Blue Prince - Test / Review

Die Zwiebel unter den Videospielen

Test Video Fabrice Henz getestet auf Xbox Series X/S

Eigentlich jedes Jahr gibt es ein oder ein paar Games von unabhängigen Entwicklern, die in der Szene wie eine Bombe einschlagen. 2024 war es etwa das Poker-Roguelike "Balatro" des Solo-Entwicklers LocalThunk, das Spieler und Presse gleichermassen vollkommen begeisterte. Dieses Jahr kommt mit "Blue Prince" ebenfalls ein zum grössten Teil von nur einer Person, Tonda Ros, entwickeltes Puzzle-Spiel, das für die nächsten Jahre einen bleibenden Eindruck hinterlassen wird.

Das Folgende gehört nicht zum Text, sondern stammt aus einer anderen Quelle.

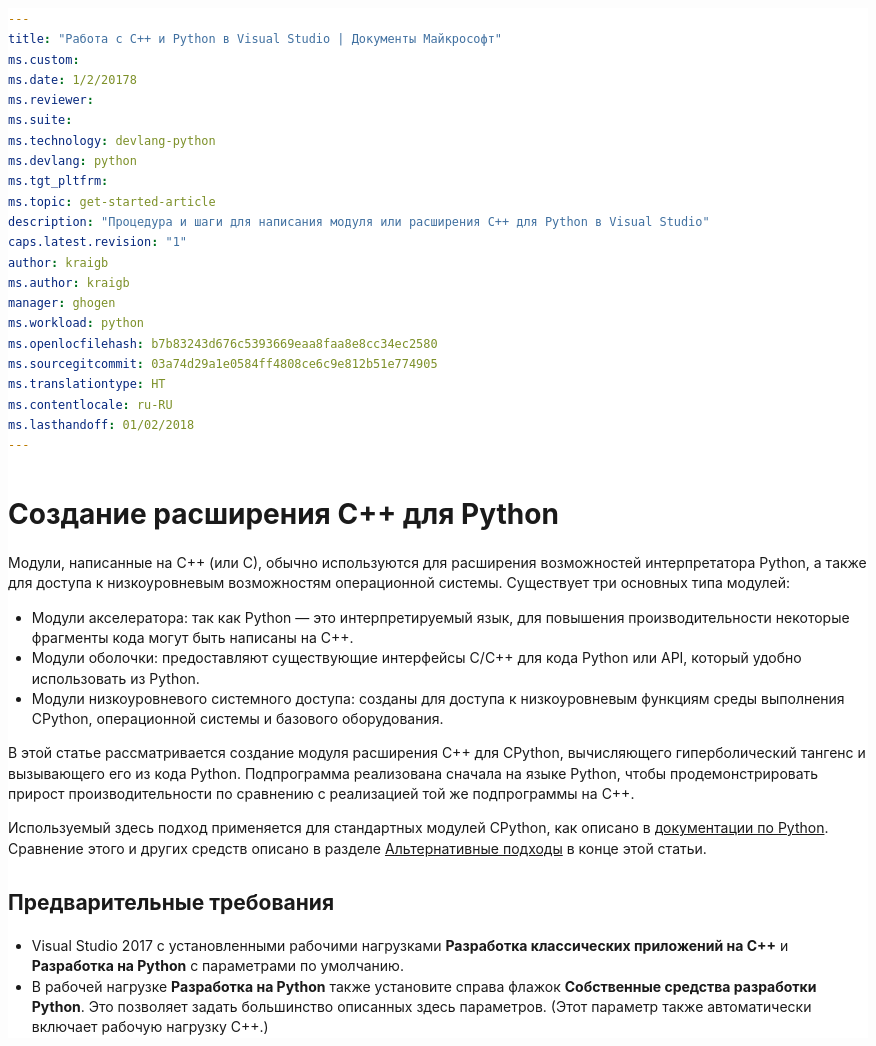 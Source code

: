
 ```yaml
---
title: "Работа с C++ и Python в Visual Studio | Документы Майкрософт"
ms.custom: 
ms.date: 1/2/20178
ms.reviewer: 
ms.suite: 
ms.technology: devlang-python
ms.devlang: python
ms.tgt_pltfrm: 
ms.topic: get-started-article
description: "Процедура и шаги для написания модуля или расширения C++ для Python в Visual Studio"
caps.latest.revision: "1"
author: kraigb
ms.author: kraigb
manager: ghogen
ms.workload: python
ms.openlocfilehash: b7b83243d676c5393669eaa8faa8e8cc34ec2580
ms.sourcegitcommit: 03a74d29a1e0584ff4808ce6c9e812b51e774905
ms.translationtype: HT
ms.contentlocale: ru-RU
ms.lasthandoff: 01/02/2018
---
```

# <a name="creating-a-c-extension-for-python"></a>Создание расширения C++ для Python

Модули, написанные на C++ (или C), обычно используются для расширения возможностей интерпретатора Python, а также для доступа к низкоуровневым возможностям операционной системы. Существует три основных типа модулей:

- Модули акселератора: так как Python — это интерпретируемый язык, для повышения производительности некоторые фрагменты кода могут быть написаны на C++. 
- Модули оболочки: предоставляют существующие интерфейсы C/C++ для кода Python или API, который удобно использовать из Python.
- Модули низкоуровневого системного доступа: созданы для доступа к низкоуровневым функциям среды выполнения CPython, операционной системы и базового оборудования. 

В этой статье рассматривается создание модуля расширения C++ для CPython, вычисляющего гиперболический тангенс и вызывающего его из кода Python. Подпрограмма реализована сначала на языке Python, чтобы продемонстрировать прирост производительности по сравнению с реализацией той же подпрограммы на C++.

Используемый здесь подход применяется для стандартных модулей CPython, как описано в [документации по Python](https://docs.python.org/3/c-api/). Сравнение этого и других средств описано в разделе [Альтернативные подходы](#alternative-approaches) в конце этой статьи.

## <a name="prerequisites"></a>Предварительные требования

- Visual Studio 2017 с установленными рабочими нагрузками **Разработка классических приложений на C++** и **Разработка на Python** с параметрами по умолчанию. 
- В рабочей нагрузке **Разработка на Python** также установите справа флажок **Собственные средства разработки Python**. Это позволяет задать большинство описанных здесь параметров. (Этот параметр также автоматически включает рабочую нагрузку C++.) 
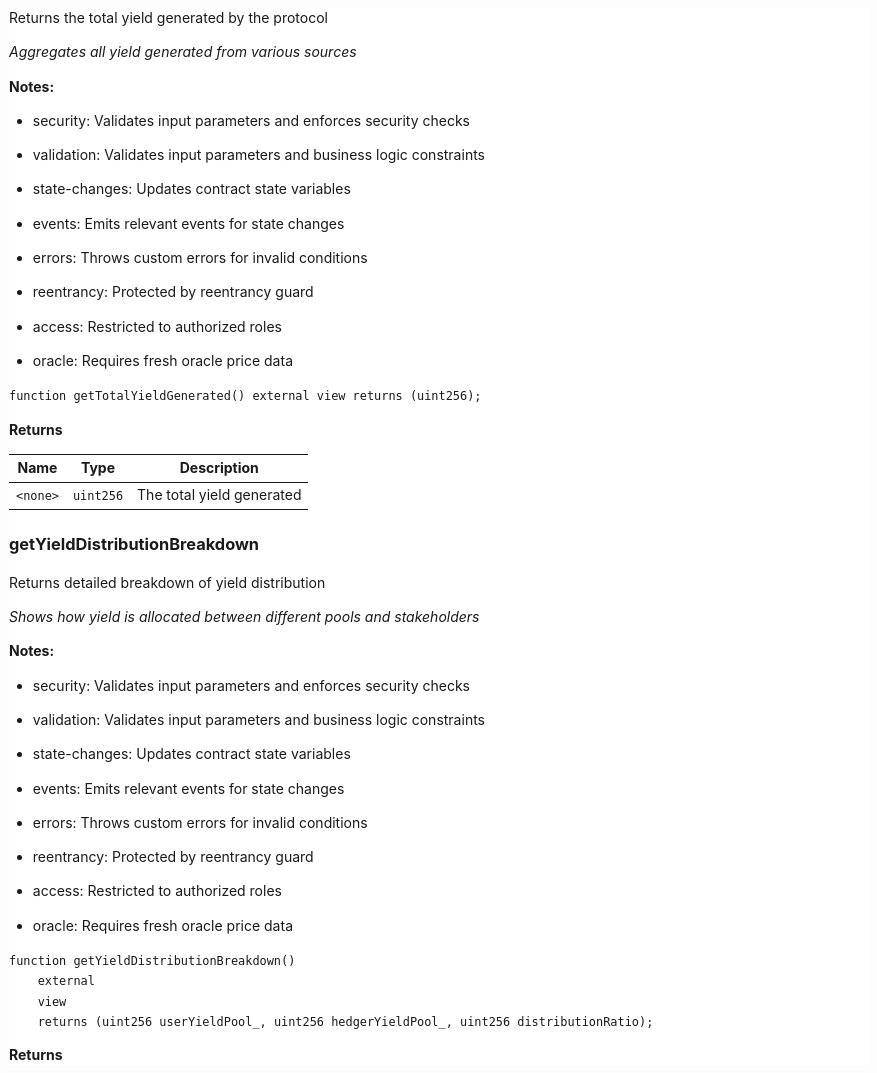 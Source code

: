 Returns the total yield generated by the protocol

*Aggregates all yield generated from various sources*

**Notes:**
- security: Validates input parameters and enforces security checks

- validation: Validates input parameters and business logic constraints

- state-changes: Updates contract state variables

- events: Emits relevant events for state changes

- errors: Throws custom errors for invalid conditions

- reentrancy: Protected by reentrancy guard

- access: Restricted to authorized roles

- oracle: Requires fresh oracle price data


```solidity
function getTotalYieldGenerated() external view returns (uint256);
```
**Returns**

|Name|Type|Description|
|----|----|-----------|
|`<none>`|`uint256`|The total yield generated|


### getYieldDistributionBreakdown

Returns detailed breakdown of yield distribution

*Shows how yield is allocated between different pools and stakeholders*

**Notes:**
- security: Validates input parameters and enforces security checks

- validation: Validates input parameters and business logic constraints

- state-changes: Updates contract state variables

- events: Emits relevant events for state changes

- errors: Throws custom errors for invalid conditions

- reentrancy: Protected by reentrancy guard

- access: Restricted to authorized roles

- oracle: Requires fresh oracle price data


```solidity
function getYieldDistributionBreakdown()
    external
    view
    returns (uint256 userYieldPool_, uint256 hedgerYieldPool_, uint256 distributionRatio);
```
**Returns**
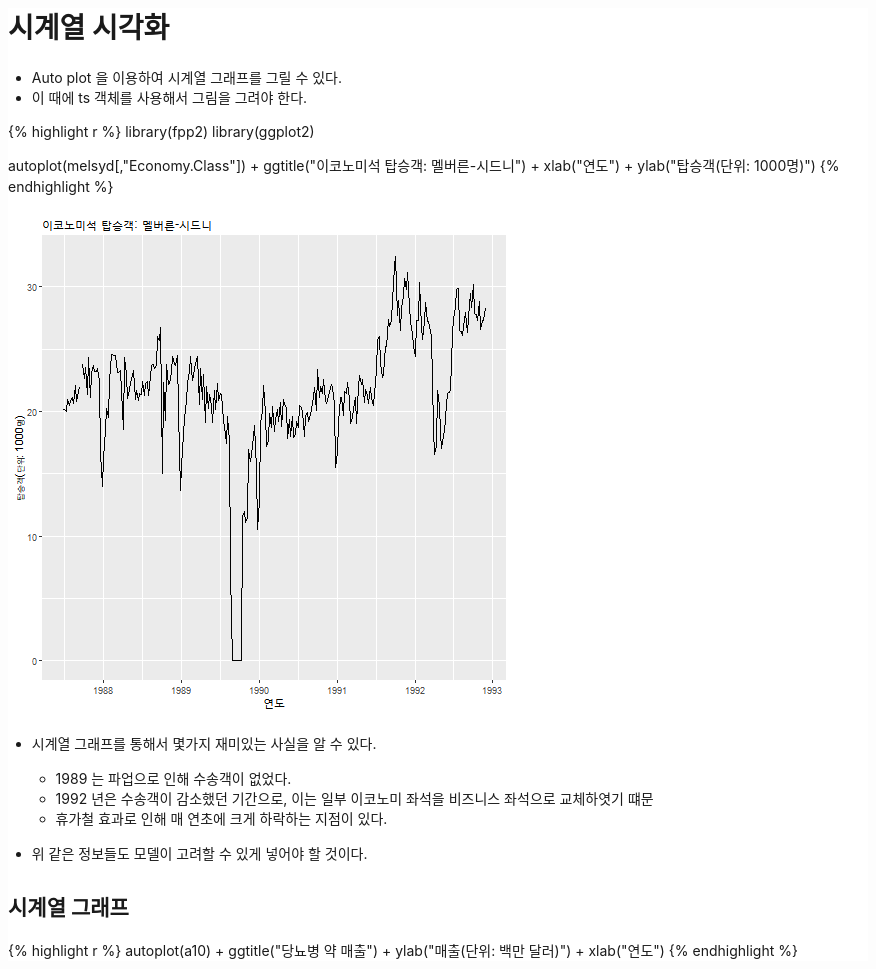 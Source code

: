 # 시계열 시각화
- Auto plot 을 이용하여 시계열 그래프를 그릴 수 있다.
- 이 때에 ts 객체를 사용해서 그림을 그려야 한다. 

{% highlight r %}
library(fpp2)
library(ggplot2)

autoplot(melsyd[,"Economy.Class"]) +
  ggtitle("이코노미석 탑승객: 멜버른-시드니") +
  xlab("연도") +
  ylab("탑승객(단위: 1000명)")
{% endhighlight %}

![plot of chunk unnamed-chunk-3](/assets/images/Anal_TS_Base/unnamed-chunk-3-1.png)
- 시계열 그래프를 통해서 몇가지 재미있는 사실을 알 수 있다.   
  - 1989 는 파업으로 인해 수송객이 없었다.
  - 1992 년은 수송객이 감소했던 기간으로, 이는 일부 이코노미 좌석을 비즈니스 좌석으로 교체하엿기 떄문
  - 휴가철 효과로 인해 매 연초에 크게 하락하는 지점이 있다. 

- 위 같은 정보들도 모델이 고려할 수 있게 넣어야 할 것이다.

## 시계열 그래프

{% highlight r %}
autoplot(a10) +
  ggtitle("당뇨병 약 매출") +
  ylab("매출(단위: 백만 달러)") +
  xlab("연도")
{% endhighlight %}
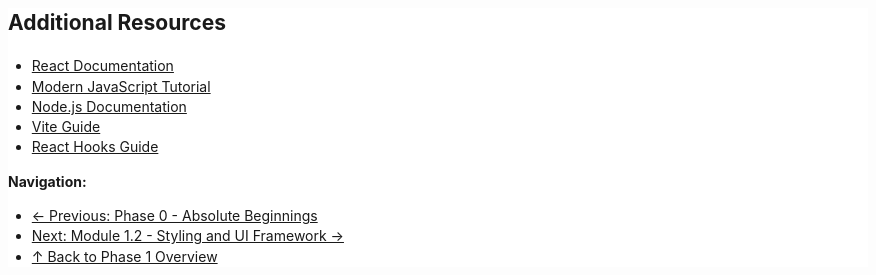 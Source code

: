 ## Additional Resources

- [React Documentation](https://react.dev/)
- [Modern JavaScript Tutorial](https://javascript.info/)
- [Node.js Documentation](https://nodejs.org/en/docs/)
- [Vite Guide](https://vitejs.dev/guide/)
- [React Hooks Guide](https://react.dev/reference/react)

**Navigation:**

- [← Previous: Phase 0 - Absolute Beginnings](../../Phase-0-Absolute-Beginnings/README.md)
- [Next: Module 1.2 - Styling and UI Framework →](Module-1.2-Styling-and-UI-Framework.md)
- [↑ Back to Phase 1 Overview](README.md)
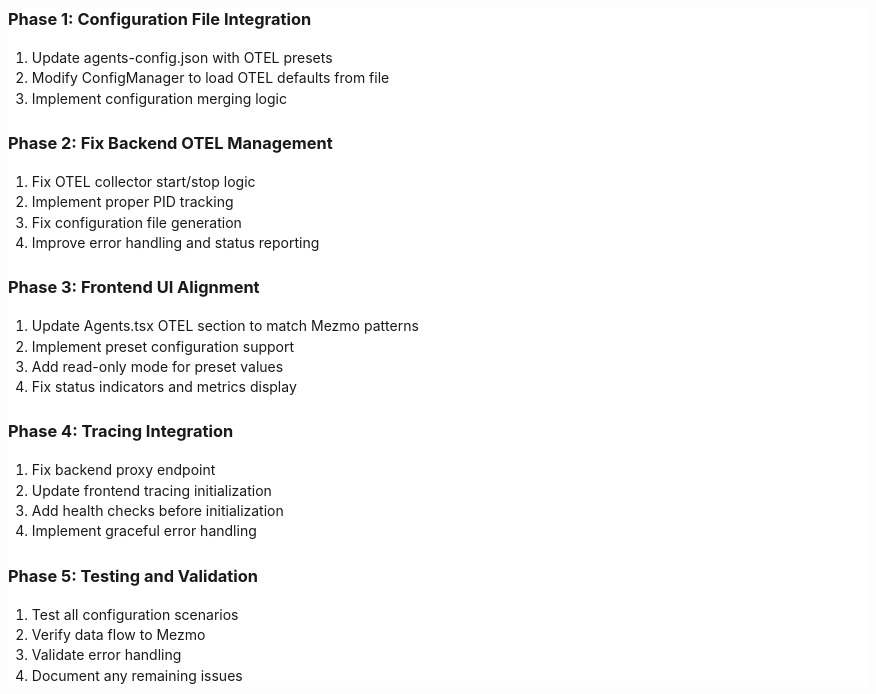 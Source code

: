 ### Phase 1: Configuration File Integration
1. Update agents-config.json with OTEL presets
2. Modify ConfigManager to load OTEL defaults from file
3. Implement configuration merging logic

### Phase 2: Fix Backend OTEL Management
1. Fix OTEL collector start/stop logic
2. Implement proper PID tracking
3. Fix configuration file generation
4. Improve error handling and status reporting

### Phase 3: Frontend UI Alignment
1. Update Agents.tsx OTEL section to match Mezmo patterns
2. Implement preset configuration support
3. Add read-only mode for preset values
4. Fix status indicators and metrics display

### Phase 4: Tracing Integration
1. Fix backend proxy endpoint
2. Update frontend tracing initialization
3. Add health checks before initialization
4. Implement graceful error handling

### Phase 5: Testing and Validation
1. Test all configuration scenarios
2. Verify data flow to Mezmo
3. Validate error handling
4. Document any remaining issues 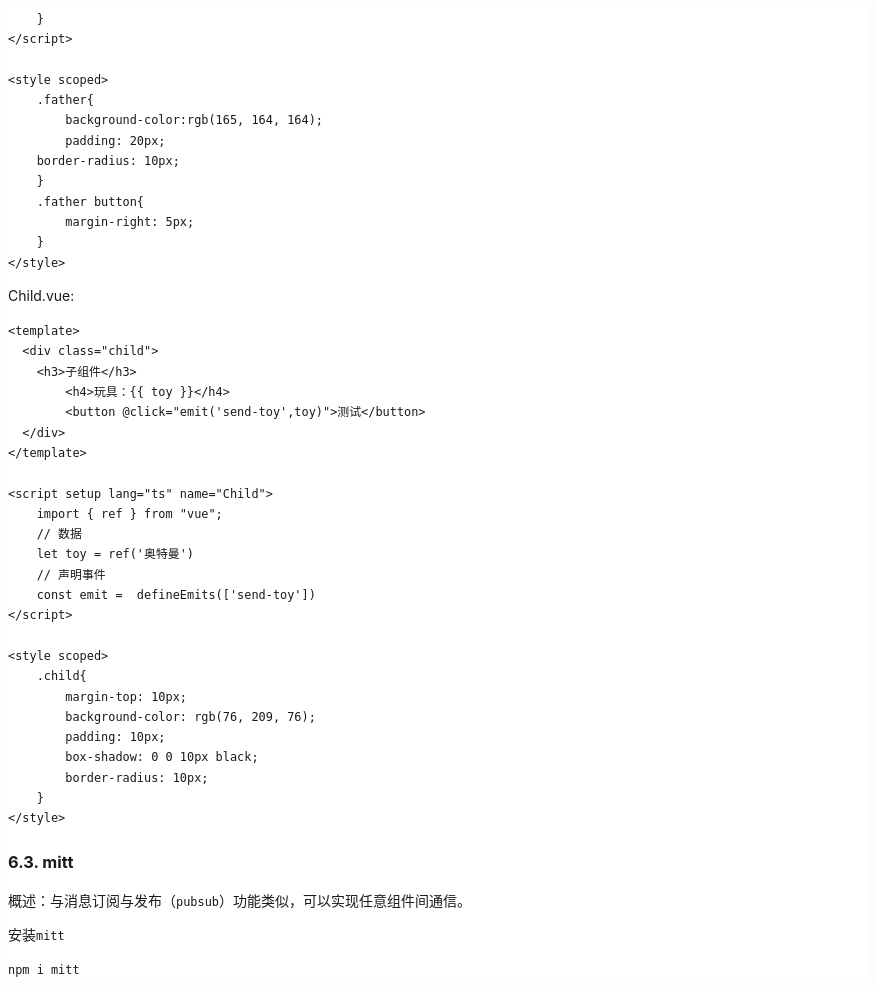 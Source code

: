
 ```vue
	}
</script>

<style scoped>
	.father{
		background-color:rgb(165, 164, 164);
		padding: 20px;
    border-radius: 10px;
	}
	.father button{
		margin-right: 5px;
	}
</style>
```

Child.vue:

```vue
<template>
  <div class="child">
    <h3>子组件</h3>
		<h4>玩具：{{ toy }}</h4>
		<button @click="emit('send-toy',toy)">测试</button>
  </div>
</template>

<script setup lang="ts" name="Child">
	import { ref } from "vue";
	// 数据
	let toy = ref('奥特曼')
	// 声明事件
	const emit =  defineEmits(['send-toy'])
</script>

<style scoped>
	.child{
		margin-top: 10px;
		background-color: rgb(76, 209, 76);
		padding: 10px;
		box-shadow: 0 0 10px black;
		border-radius: 10px;
	}
</style>
```



### 6.3. mitt

概述：与消息订阅与发布（`pubsub`）功能类似，可以实现任意组件间通信。

安装`mitt`

```shell
npm i mitt
```
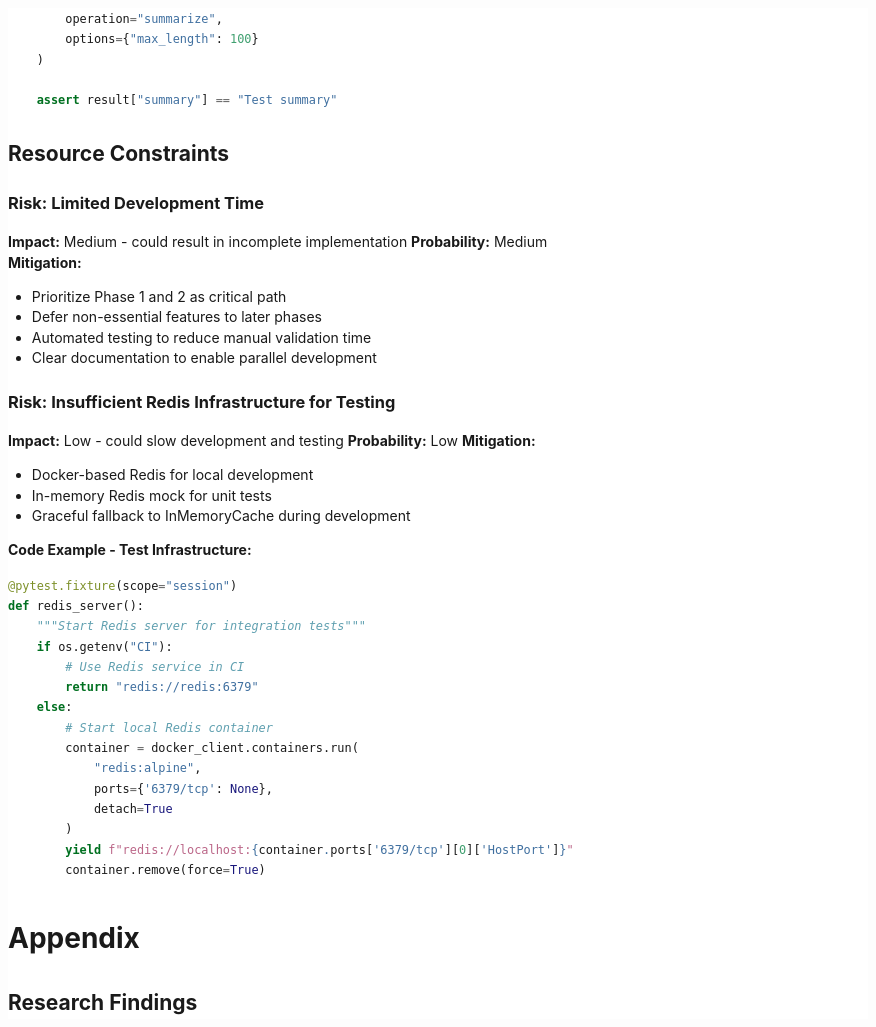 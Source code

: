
 ```python
        operation="summarize",
        options={"max_length": 100}
    )
    
    assert result["summary"] == "Test summary"
```

## Resource Constraints

### Risk: Limited Development Time
**Impact:** Medium - could result in incomplete implementation
**Probability:** Medium  
**Mitigation:**
- Prioritize Phase 1 and 2 as critical path
- Defer non-essential features to later phases
- Automated testing to reduce manual validation time
- Clear documentation to enable parallel development

### Risk: Insufficient Redis Infrastructure for Testing
**Impact:** Low - could slow development and testing
**Probability:** Low
**Mitigation:**
- Docker-based Redis for local development
- In-memory Redis mock for unit tests
- Graceful fallback to InMemoryCache during development

**Code Example - Test Infrastructure:**
```python
@pytest.fixture(scope="session")
def redis_server():
    """Start Redis server for integration tests"""
    if os.getenv("CI"):
        # Use Redis service in CI
        return "redis://redis:6379"
    else:
        # Start local Redis container
        container = docker_client.containers.run(
            "redis:alpine", 
            ports={'6379/tcp': None},
            detach=True
        )
        yield f"redis://localhost:{container.ports['6379/tcp'][0]['HostPort']}"
        container.remove(force=True)
```

# Appendix  

## Research Findings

Es ist ein Game, das vielleicht nicht von der ersten Minute vollends überzeugen kann, einen aber ab einem gewissen Punkt nach kurzer Spielzeit nicht mehr loslassen wird.

Ein Erbe mit Bedingungen

Simon P. Jones hat das absolute Glückslos gezogen. Als Grossneffe von Herbert S. Sinclair steht ihm das gigantische Anwesen des Verstorbenen als alleiniger Erbe in den Bergen zu. Dazu gehört eine riesige Villa mit stattlichen 45 Zimmern. Damit Simon das Erbe erhält, muss er aber zuerst noch eine Aufgabe lösen, die er von seinem Grossonkel bekommen hat. Er muss innerhalb eines Tages das mysteriöse 46. Zimmer des Hauses mit 45 Zimmern finden. Gelingt ihm das nicht, kann er zwar am nächsten Tag wieder von vorn anfangen, doch jeglicher Fortschritt vom Vortag geht verloren und das komplette Anwesen verwandelt sich. Oder so scheint es zumindest.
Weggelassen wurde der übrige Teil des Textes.